Friday, September 11, 2009

Cuts Battle Gets Breath Of Fresh Air

Voters suffocating in the spin of spurious 'cuts' have been given a breath of fresh air in a ground breaking report spelling out exactly where the axe should fall. New bedfellows, the TaxPayers' Alliance and Institute of Directors, have come up with a sensible £50 billion shopping list.

The public is being taken for a general election ride as the battle of the cuts hots up. Neither party is prepared to come clean with concrete cuts. But swinging cuts are on the cards to tackle the country's mounting debt crisis. To pretend otherwise is a deceitful false economy.

Now the respected employers organisation, the Institute of Directors (IoD) and the Taxpayers' Alliance pressure group (TPA) have joined forces with detailed proposals to save £50 billion of annual public expenditure in 32 painless steps.

The Orange Party has been take aback by the breathtaking detail from the two uneasy bedfellows. It is a lesson on how to cut spending without destroying essential public services. Add scrapping Trident and ending the wasteful Afghan War and it starts to add up.

The usual worthy suspects are there but there's more including: scrapping the useless NHS computer (saving over £1 billion) and ID cards, freezing public sector pay (saving over £6 billion), halving spending squandered on consultants (saving £1 billion), scrapping failed Sure Start (saving £1.5 billion) and wasteful Building Schools for the Future (saving £2.5 billion).

Cuts are not painless. You pays your taxes and takes your choice. But the report does set out options for reducing the crippling £175 billion debt burden after the pre-election political posturing.

The heat is on in the general election phoney war. Cuts are inevitable. Even dithering Darling has come clean about the dire state of the public purse. Cameron is starting to look like a man with a cuts plan. But both parties prefer to keep their powder dry rather than hand over ammunition to the enemy.

The report "How to save £50 billion", lays out detailed proposals to save £50 billion a year of public spending with a series of 32 practical steps which have the potential to save £42.5 billion a year from 2010-11 and a further 2 steps saving £7.5 billion that could be introduced from 2011-12.

Any talk of cuts should come with a health warning. Big public spending cuts could kill economic recovery and lead to mass unemployment but something has to give. The spoonful of £50 billion spending cuts would help the medicine go down instead of the mother's ruin of more reckless borrowing.

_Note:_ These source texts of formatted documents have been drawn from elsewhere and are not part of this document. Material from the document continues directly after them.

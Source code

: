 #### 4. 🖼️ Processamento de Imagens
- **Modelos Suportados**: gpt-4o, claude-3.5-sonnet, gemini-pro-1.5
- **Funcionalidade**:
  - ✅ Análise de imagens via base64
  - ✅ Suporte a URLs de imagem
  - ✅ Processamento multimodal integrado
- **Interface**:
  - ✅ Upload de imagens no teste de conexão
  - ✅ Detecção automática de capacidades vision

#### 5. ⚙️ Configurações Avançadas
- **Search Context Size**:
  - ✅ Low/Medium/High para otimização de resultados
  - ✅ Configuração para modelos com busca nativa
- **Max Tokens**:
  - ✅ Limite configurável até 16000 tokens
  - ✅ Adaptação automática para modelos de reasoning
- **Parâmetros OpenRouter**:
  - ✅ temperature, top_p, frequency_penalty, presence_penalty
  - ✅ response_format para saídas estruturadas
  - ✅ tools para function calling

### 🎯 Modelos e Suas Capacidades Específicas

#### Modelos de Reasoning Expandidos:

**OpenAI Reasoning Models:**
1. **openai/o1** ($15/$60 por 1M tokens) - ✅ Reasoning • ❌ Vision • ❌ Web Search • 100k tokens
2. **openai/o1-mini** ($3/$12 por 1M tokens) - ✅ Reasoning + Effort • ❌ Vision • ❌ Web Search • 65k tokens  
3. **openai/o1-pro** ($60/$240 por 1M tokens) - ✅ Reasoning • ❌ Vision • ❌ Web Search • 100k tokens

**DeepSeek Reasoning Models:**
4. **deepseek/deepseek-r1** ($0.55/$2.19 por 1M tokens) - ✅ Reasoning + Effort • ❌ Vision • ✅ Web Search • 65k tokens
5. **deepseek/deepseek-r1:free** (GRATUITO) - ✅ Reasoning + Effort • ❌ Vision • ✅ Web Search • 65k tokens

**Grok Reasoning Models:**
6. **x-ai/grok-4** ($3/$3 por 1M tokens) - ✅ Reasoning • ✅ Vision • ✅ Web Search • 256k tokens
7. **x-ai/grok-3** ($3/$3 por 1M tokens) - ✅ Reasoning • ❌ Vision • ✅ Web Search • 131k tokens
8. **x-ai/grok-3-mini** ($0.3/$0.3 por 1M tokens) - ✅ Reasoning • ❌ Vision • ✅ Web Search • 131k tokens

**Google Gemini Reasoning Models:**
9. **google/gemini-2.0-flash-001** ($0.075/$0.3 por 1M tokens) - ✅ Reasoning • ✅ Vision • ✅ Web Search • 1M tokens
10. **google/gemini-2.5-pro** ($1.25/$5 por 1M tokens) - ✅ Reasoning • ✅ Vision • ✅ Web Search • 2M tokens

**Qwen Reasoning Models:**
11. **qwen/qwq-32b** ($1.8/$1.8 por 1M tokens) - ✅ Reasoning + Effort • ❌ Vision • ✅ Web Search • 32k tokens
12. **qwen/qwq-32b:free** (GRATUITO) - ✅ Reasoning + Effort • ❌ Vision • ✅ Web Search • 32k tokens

The Institute of Directors director general, Miles Templeman, reckons that large sums can be saved without hurting vital services. "We hope this will start a serious public debate about the best ways money can be saved, and whether the state needs to withdraw from certain activities it can no longer afford.”

The Orange Party is impressed. None of the usual wishy-washy drivel about "efficiency savings" here. Instead the report zooms in on reducing or removing unproductive items of government expenditure that don’t work, or are not essential.

Voters are no fools and they shouldn't be treated like fools. Trying to get a head round real government expenditure is a minefield of mind-numbing number crunching, deliberately spun to keep voters in the dark.

A start could be made by following the report's example and making government expenditure a tad more transparent so voters can identify further savings.

Everyone bar MPs, City fat cats and quango cronies have had to tighten their belts in the recession depression. It's time for the government to follow suit and that has to include public spending. The days of the taxpayer picking up the bill belong to boom, not bust.

Matthew Elliott, chief executive of the TaxPayers' Alliance, reckons the proposals offer practical, reasonable ways to save large amounts of money. "Taxpayers cannot afford to sustain the current rate of spending, and they want to see an end to their money being spent unwisely."

Meanwhile beleaguered Brown is due to crawl out of the bunker for a cosy chat at Chequers with union bosses to stitch up a deal with the Party's paymasters to stave off a cuts kicking as the Party conference season kicks off. That, as the Sun says, is no way to run a country.

The public is fed up with the arrogance of a fag-end government. No wonder deluded Brown's depressed. Show some leadership man. Come clean over cuts. Stop political point scoring and sitting on the fence.

Let the voting public have their say and decide who to trust with the inevitable axe.